→ Data for this exercise
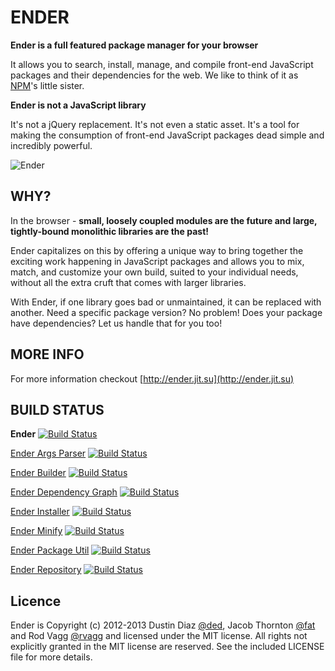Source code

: # ENDER

**Ender is a full featured package manager for your browser**

It allows you to search, install, manage, and compile front-end JavaScript packages and their dependencies for the web. We like to think of it as [NPM](https://github.com/isaacs/npm)'s little sister.

**Ender is not a JavaScript library**

It's not a jQuery replacement. It's not even a static asset. It's a tool for making the consumption of front-end JavaScript packages dead simple and incredibly powerful.

![Ender](http://f.cl.ly/items/1W0P3I3D3m3U0e1j2h1c/Screen%20shot%202011-05-09%20at%2011.31.42%20AM.png)

## WHY?

In the browser - **small, loosely coupled modules are the future and large, tightly-bound monolithic libraries are the past!**

Ender capitalizes on this by offering a unique way to bring together the exciting work happening in JavaScript packages and allows you to mix, match, and customize your own build, suited to your individual needs, without all the extra cruft that comes with larger libraries.

With Ender, if one library goes bad or unmaintained, it can be replaced with another. Need a specific package version? No problem! Does your package have dependencies? Let us handle that for you too!

## MORE INFO

For more information checkout [http://ender.jit.su](http://ender.jit.su)

## BUILD STATUS

**Ender** [![Build Status](https://secure.travis-ci.org/ender-js/Ender.png)](http://travis-ci.org/ender-js/Ender)

[Ender Args Parser](https://github.com/ender-js/ender-args-parser) [![Build Status](https://secure.travis-ci.org/ender-js/ender-args-parser.png)](http://travis-ci.org/ender-js/ender-args-parser)

[Ender Builder](https://github.com/ender-js/ender-builder) [![Build Status](https://secure.travis-ci.org/ender-js/ender-builder.png)](http://travis-ci.org/ender-js/ender-builder)

[Ender Dependency Graph](https://github.com/ender-js/ender-dependency-graph) [![Build Status](https://secure.travis-ci.org/ender-js/ender-dependency-graph.png)](http://travis-ci.org/ender-js/ender-dependency-graph)

[Ender Installer](https://github.com/ender-js/ender-installer) [![Build Status](https://secure.travis-ci.org/ender-js/ender-installer.png)](http://travis-ci.org/ender-js/ender-installer)

[Ender Minify](https://github.com/ender-js/ender-minify) [![Build Status](https://secure.travis-ci.org/ender-js/ender-minify.png)](http://travis-ci.org/ender-js/ender-minify)

[Ender Package Util](https://github.com/ender-js/ender-package-util) [![Build Status](https://secure.travis-ci.org/ender-js/ender-package-util.png)](http://travis-ci.org/ender-js/ender-package-util)

[Ender Repository](https://github.com/ender-js/ender-repository) [![Build Status](https://secure.travis-ci.org/ender-js/ender-repository.png)](http://travis-ci.org/ender-js/ender-repository)

## Licence

Ender is Copyright (c) 2012-2013 Dustin Diaz [@ded](https://twitter.com/ded), Jacob Thornton [@fat](https://twitter.com/fat) and Rod Vagg [@rvagg](https://twitter.com/rvagg) and licensed under the MIT license. All rights not explicitly granted in the MIT license are reserved. See the included LICENSE file for more details.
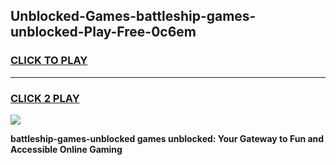 
## Unblocked-Games-battleship-games-unblocked-Play-Free-0c6em
<h3>
<a href="https://premium76.site?title=battleship-games-unblocked&ref=23A">CLICK TO PLAY</a></h3>
<hr>

<h3>
<a href="https://premium76.site?title=battleship-games-unblocked&ref=23A">CLICK 2 PLAY</a>
  
</h3>

<a href="https://premium76.site?title=battleship-games-unblocked&ref=23A"><img src="https://clearcache.store/games.png"></a>


**battleship-games-unblocked games unblocked: Your Gateway to Fun and Accessible Online Gaming**
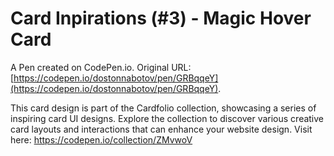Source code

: # Card Inpirations (#3) - Magic Hover Card

A Pen created on CodePen.io. Original URL: [https://codepen.io/dostonnabotov/pen/GRBqqeY](https://codepen.io/dostonnabotov/pen/GRBqqeY).

This card design is part of the Cardfolio collection, showcasing a series of inspiring card UI designs. Explore the collection to discover various creative card layouts and interactions that can enhance your website design.
Visit here: https://codepen.io/collection/ZMvwoV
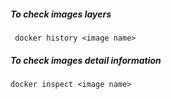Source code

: ##### To check images layers
     docker history <image name>
     



##### To check images detail information
    docker inspect <image name>
     
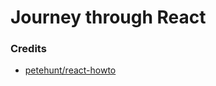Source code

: # Journey through React

### Credits

- [petehunt/react-howto](https://github.com/petehunt/react-howto)
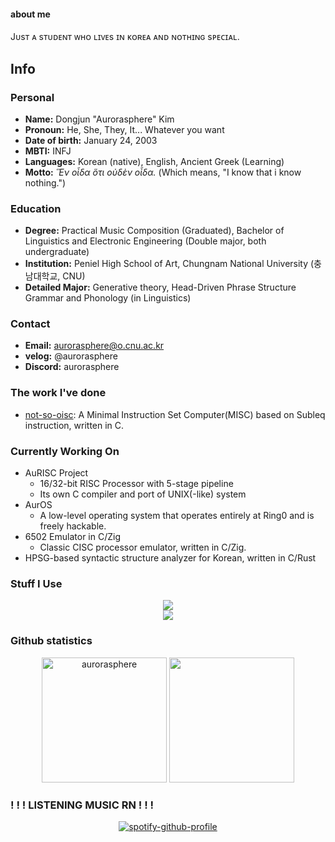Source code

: #### about me
Jᴜsᴛ ᴀ sᴛᴜᴅᴇɴᴛ ᴡʜᴏ ʟɪᴠᴇs ɪɴ ᴋᴏʀᴇᴀ ᴀɴᴅ ɴᴏᴛʜɪɴɢ sᴘᴇᴄɪᴀʟ.

## Info
### Personal
- **Name:** Dongjun "Aurorasphere" Kim
- **Pronoun:** He, She, They, It... Whatever you want
- **Date of birth:** January 24, 2003
- **MBTI:** INFJ
- **Languages:** Korean (native), English, Ancient Greek (Learning)
- **Motto:** *Ἓν οἶδα ὅτι οὐδὲν οἶδα.* (Which means, "I know that i know nothing.")

### Education
- **Degree:** Practical Music Composition (Graduated), Bachelor of Linguistics and Electronic Engineering (Double major, both undergraduate)
- **Institution:** Peniel High School of Art, Chungnam National University (충남대학교, CNU)
- **Detailed Major:** Generative theory, Head-Driven Phrase Structure Grammar and Phonology (in Linguistics)

### Contact
- **Email:** aurorasphere@o.cnu.ac.kr
- **velog:** @aurorasphere
- **Discord:** aurorasphere

### The work I've done
- [not-so-oisc](https://github.com/Aurorasphere/not-so-oisc): A Minimal Instruction Set Computer(MISC) based on Subleq instruction, written in C.
### Currently Working On 
- AuRISC Project
  - 16/32-bit RISC Processor with 5-stage pipeline
  - Its own C compiler and port of UNIX(-like) system
- AurOS
  - A low-level operating system that operates entirely at Ring0 and is freely hackable.
- 6502 Emulator in C/Zig
  - Classic CISC processor emulator, written in C/Zig.
- HPSG-based syntactic structure analyzer for Korean, written in C/Rust

<h3 align="left">Stuff I Use</h3>
<p align="center">
  <a href="https://skillicons.dev">
    <img src="https://skillicons.dev/icons?i=windows,arch,debian,bsd,neovim,vscodium" /><br>
    <img src="https://skillicons.dev/icons?i=arduino,raspberrypi,c,rust,zig,python" />
  </a>
</p>

### Github statistics
<p align="center">
    <img height=200 src="https://github-readme-stats.vercel.app/api?username=aurorasphere&show_icons=true&theme=catppuccin_mocha&title_color=7287fd&text_color=eff1f5&hide_border=true&layout=compact&locale=en" alt="aurorasphere" />
    <img height=200 src="https://github-readme-stats.vercel.app/api/top-langs?username=aurorasphere&theme=catppuccin_mocha&title_color=7287fd&text_color=eff1f5&hide_border=true&layout=compact&langs_count=8&locale=en&card_width=320" />
</p>

### ! ! ! LISTENING MUSIC RN ! ! !
<div style="text-align: center;">
  <a href="https://spotify-github-profile.kittinanx.com/api/view?uid=313wyxq5oui25bqnd2wjphznzvvm&redirect=true">
    <img src="https://spotify-github-profile.kittinanx.com/api/view?uid=313wyxq5oui25bqnd2wjphznzvvm&cover_image=true&theme=novatorem&show_offline=true&background_color=1e1e2e&interchange=false&bar_color=8839ef&bar_color_cover=false" alt="spotify-github-profile">
  </a>
</div>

→ Problem statement
Retype the listing exactly. Pictures do not belong in the copy.

→ The answer
Source code

: # ENDER

**Ender is a full featured package manager for your browser**

It allows you to search, install, manage, and compile front-end JavaScript packages and their dependencies for the web. We like to think of it as [NPM](https://github.com/isaacs/npm)'s little sister.

**Ender is not a JavaScript library**

It's not a jQuery replacement. It's not even a static asset. It's a tool for making the consumption of front-end JavaScript packages dead simple and incredibly powerful.

![Ender](http://f.cl.ly/items/1W0P3I3D3m3U0e1j2h1c/Screen%20shot%202011-05-09%20at%2011.31.42%20AM.png)

## WHY?

In the browser - **small, loosely coupled modules are the future and large, tightly-bound monolithic libraries are the past!**

Ender capitalizes on this by offering a unique way to bring together the exciting work happening in JavaScript packages and allows you to mix, match, and customize your own build, suited to your individual needs, without all the extra cruft that comes with larger libraries.

With Ender, if one library goes bad or unmaintained, it can be replaced with another. Need a specific package version? No problem! Does your package have dependencies? Let us handle that for you too!

## MORE INFO

For more information checkout [http://ender.jit.su](http://ender.jit.su)

## BUILD STATUS

**Ender** [![Build Status](https://secure.travis-ci.org/ender-js/Ender.png)](http://travis-ci.org/ender-js/Ender)

[Ender Args Parser](https://github.com/ender-js/ender-args-parser) [![Build Status](https://secure.travis-ci.org/ender-js/ender-args-parser.png)](http://travis-ci.org/ender-js/ender-args-parser)

[Ender Builder](https://github.com/ender-js/ender-builder) [![Build Status](https://secure.travis-ci.org/ender-js/ender-builder.png)](http://travis-ci.org/ender-js/ender-builder)

[Ender Dependency Graph](https://github.com/ender-js/ender-dependency-graph) [![Build Status](https://secure.travis-ci.org/ender-js/ender-dependency-graph.png)](http://travis-ci.org/ender-js/ender-dependency-graph)

[Ender Installer](https://github.com/ender-js/ender-installer) [![Build Status](https://secure.travis-ci.org/ender-js/ender-installer.png)](http://travis-ci.org/ender-js/ender-installer)

[Ender Minify](https://github.com/ender-js/ender-minify) [![Build Status](https://secure.travis-ci.org/ender-js/ender-minify.png)](http://travis-ci.org/ender-js/ender-minify)

[Ender Package Util](https://github.com/ender-js/ender-package-util) [![Build Status](https://secure.travis-ci.org/ender-js/ender-package-util.png)](http://travis-ci.org/ender-js/ender-package-util)

[Ender Repository](https://github.com/ender-js/ender-repository) [![Build Status](https://secure.travis-ci.org/ender-js/ender-repository.png)](http://travis-ci.org/ender-js/ender-repository)

## Licence

Ender is Copyright (c) 2012-2013 Dustin Diaz [@ded](https://twitter.com/ded), Jacob Thornton [@fat](https://twitter.com/fat) and Rod Vagg [@rvagg](https://twitter.com/rvagg) and licensed under the MIT license. All rights not explicitly granted in the MIT license are reserved. See the included LICENSE file for more details.
## Unblocked-Games-battleship-games-unblocked-Play-Free-0c6em
<h3>
<a href="https://premium76.site?title=battleship-games-unblocked&ref=23A">CLICK TO PLAY</a></h3>
<hr>

<h3>
<a href="https://premium76.site?title=battleship-games-unblocked&ref=23A">CLICK 2 PLAY</a>
  
</h3>

<a href="https://premium76.site?title=battleship-games-unblocked&ref=23A"><img src="https://clearcache.store/games.png"></a>


**battleship-games-unblocked games unblocked: Your Gateway to Fun and Accessible Online Gaming**
Source code

: # Card Inpirations (#3) - Magic Hover Card

A Pen created on CodePen.io. Original URL: [https://codepen.io/dostonnabotov/pen/GRBqqeY](https://codepen.io/dostonnabotov/pen/GRBqqeY).

This card design is part of the Cardfolio collection, showcasing a series of inspiring card UI designs. Explore the collection to discover various creative card layouts and interactions that can enhance your website design.
Visit here: https://codepen.io/collection/ZMvwoV
Source code

: ##### To check images layers
     docker history <image name>
     



##### To check images detail information
    docker inspect <image name>
     
Source code

: # Journey through React

### Credits

- [petehunt/react-howto](https://github.com/petehunt/react-howto)
Source code

: #### about me
Jᴜsᴛ ᴀ sᴛᴜᴅᴇɴᴛ ᴡʜᴏ ʟɪᴠᴇs ɪɴ ᴋᴏʀᴇᴀ ᴀɴᴅ ɴᴏᴛʜɪɴɢ sᴘᴇᴄɪᴀʟ.

## Info
### Personal
- **Name:** Dongjun "Aurorasphere" Kim
- **Pronoun:** He, She, They, It... Whatever you want
- **Date of birth:** January 24, 2003
- **MBTI:** INFJ
- **Languages:** Korean (native), English, Ancient Greek (Learning)
- **Motto:** *Ἓν οἶδα ὅτι οὐδὲν οἶδα.* (Which means, "I know that i know nothing.")

### Education
- **Degree:** Practical Music Composition (Graduated), Bachelor of Linguistics and Electronic Engineering (Double major, both undergraduate)
- **Institution:** Peniel High School of Art, Chungnam National University (충남대학교, CNU)
- **Detailed Major:** Generative theory, Head-Driven Phrase Structure Grammar and Phonology (in Linguistics)

### Contact
- **Email:** aurorasphere@o.cnu.ac.kr
- **velog:** @aurorasphere
- **Discord:** aurorasphere

### The work I've done
- [not-so-oisc](https://github.com/Aurorasphere/not-so-oisc): A Minimal Instruction Set Computer(MISC) based on Subleq instruction, written in C.
### Currently Working On 
- AuRISC Project
  - 16/32-bit RISC Processor with 5-stage pipeline
  - Its own C compiler and port of UNIX(-like) system
- AurOS
  - A low-level operating system that operates entirely at Ring0 and is freely hackable.
- 6502 Emulator in C/Zig
  - Classic CISC processor emulator, written in C/Zig.
- HPSG-based syntactic structure analyzer for Korean, written in C/Rust

<h3 align="left">Stuff I Use</h3>
<p align="center">
  <a href="https://skillicons.dev">
    <img src="https://skillicons.dev/icons?i=windows,arch,debian,bsd,neovim,vscodium" /><br>
    <img src="https://skillicons.dev/icons?i=arduino,raspberrypi,c,rust,zig,python" />
  </a>
</p>

### Github statistics
<p align="center">
    <img height=200 src="https://github-readme-stats.vercel.app/api?username=aurorasphere&show_icons=true&theme=catppuccin_mocha&title_color=7287fd&text_color=eff1f5&hide_border=true&layout=compact&locale=en" alt="aurorasphere" />
    <img height=200 src="https://github-readme-stats.vercel.app/api/top-langs?username=aurorasphere&theme=catppuccin_mocha&title_color=7287fd&text_color=eff1f5&hide_border=true&layout=compact&langs_count=8&locale=en&card_width=320" />
</p>

### ! ! ! LISTENING MUSIC RN ! ! !
<div style="text-align: center;">
  <a href="https://spotify-github-profile.kittinanx.com/api/view?uid=313wyxq5oui25bqnd2wjphznzvvm&redirect=true">
    <img src="https://spotify-github-profile.kittinanx.com/api/view?uid=313wyxq5oui25bqnd2wjphznzvvm&cover_image=true&theme=novatorem&show_offline=true&background_color=1e1e2e&interchange=false&bar_color=8839ef&bar_color_cover=false" alt="spotify-github-profile">
  </a>
</div>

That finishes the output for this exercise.